Though I went to an amazing alternative school for high school the fact remains that most of what I learned, the facts, dates and important names and theories, can all be accessed with a few finger taps on my iPhone.

Realistically, what we can count on as consumers, parents, CEOs and members of society is that the world will change in ways that we have no way of predicting or preparing for. I couldn’t be educated about social media because social media didn’t really exist.

As support Sir Ken refers to this survey by IBM of over 3,000 CEOs which notes:

What we heard through the course of these in-depth discussions is that events, threats and
opportunities aren’t just coming at us faster or with less predictability; they
are converging and influencing each other to create entirely unique situations.
These firsts-of-their-kind developments require unprecedented degrees
of creativity—which has become a more important leadership quality than
attributes like management discipline, rigor or operational acumen.

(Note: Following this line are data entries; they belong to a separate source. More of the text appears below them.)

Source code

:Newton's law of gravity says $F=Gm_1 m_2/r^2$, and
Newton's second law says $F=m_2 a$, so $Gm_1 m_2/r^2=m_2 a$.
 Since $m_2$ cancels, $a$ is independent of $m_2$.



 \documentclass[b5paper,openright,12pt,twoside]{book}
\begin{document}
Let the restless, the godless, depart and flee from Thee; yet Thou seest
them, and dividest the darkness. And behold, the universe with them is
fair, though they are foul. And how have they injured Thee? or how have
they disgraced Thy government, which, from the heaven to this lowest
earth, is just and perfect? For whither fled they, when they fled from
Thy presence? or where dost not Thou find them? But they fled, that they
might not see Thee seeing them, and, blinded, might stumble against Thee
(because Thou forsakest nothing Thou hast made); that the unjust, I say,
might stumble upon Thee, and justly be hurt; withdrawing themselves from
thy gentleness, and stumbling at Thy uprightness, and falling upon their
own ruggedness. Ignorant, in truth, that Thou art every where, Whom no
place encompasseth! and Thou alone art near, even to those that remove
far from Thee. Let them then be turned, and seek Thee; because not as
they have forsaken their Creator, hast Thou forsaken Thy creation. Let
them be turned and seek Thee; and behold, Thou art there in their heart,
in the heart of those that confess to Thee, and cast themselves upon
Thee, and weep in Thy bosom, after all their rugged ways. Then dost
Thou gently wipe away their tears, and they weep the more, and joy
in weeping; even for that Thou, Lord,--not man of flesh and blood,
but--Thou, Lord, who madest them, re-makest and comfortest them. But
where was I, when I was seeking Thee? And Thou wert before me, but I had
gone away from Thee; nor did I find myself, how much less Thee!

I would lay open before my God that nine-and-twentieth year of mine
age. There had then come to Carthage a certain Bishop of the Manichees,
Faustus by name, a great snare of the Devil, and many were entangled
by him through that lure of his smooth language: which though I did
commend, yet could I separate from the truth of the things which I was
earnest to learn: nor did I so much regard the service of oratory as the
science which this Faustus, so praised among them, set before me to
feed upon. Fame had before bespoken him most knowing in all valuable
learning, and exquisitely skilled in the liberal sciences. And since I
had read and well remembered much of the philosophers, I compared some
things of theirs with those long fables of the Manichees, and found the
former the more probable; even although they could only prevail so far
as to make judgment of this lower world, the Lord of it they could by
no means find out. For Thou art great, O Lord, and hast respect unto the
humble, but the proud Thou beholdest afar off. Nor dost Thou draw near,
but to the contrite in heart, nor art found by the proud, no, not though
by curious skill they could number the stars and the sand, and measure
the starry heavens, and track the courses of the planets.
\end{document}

A more important quality than management discipline or operational acumen? Creativity is more important to CEOs than business skills?  This is yet another aspect of the future that most of us wouldn’t have predicted.

But, clearly, if thousands of CEOs are so focused on creativity than we should be too.

Whether we’re looking at career advancement for ourselves, entrepreneurial growth as business owners or the preparedness of our kids as we send them off in to the workplace the research shows that creativity is something that deserves at least a little more focus.

Unfortunately, in an learning environment of limited resources and increased standardization this is actually the opposite of what is happening in many cases. So the question becomes – how do we cultivate these skills for ourselves? How can we build activities and exercises into our daily lives that nurture the qualities that employers want?

I guess that’s why this is the first post and it was certainly the inspiration for my work. I was a super creative kid who thought that I had to give up the fun, imagination driven stuff that I enjoyed in order to get a job and make money. My building of this campus is as much for my creative fulfillment as it is for that of every  participant. I want a life that is fun and purposeful, that serves a greater need while giving me a space to build and create and interact with new people as they grow and explore their potential.

We were all children who had amazing creative powers, whether it was the ability to come up with the best games at recess, the quickest path to the value of X in algebra or the prettiest sounding ditty on the recorder. Creativity doesn’t come in one form and it’s not restricted to artists.

As far as I can tell, if we don’t break down those limited views of the value of a creative mind then we’ll be doing our children, our employees, our businesses and ourselves a disservice.

But that’s just me, what do you think? Have I drunk too much of the Ken Robinson kool-aid?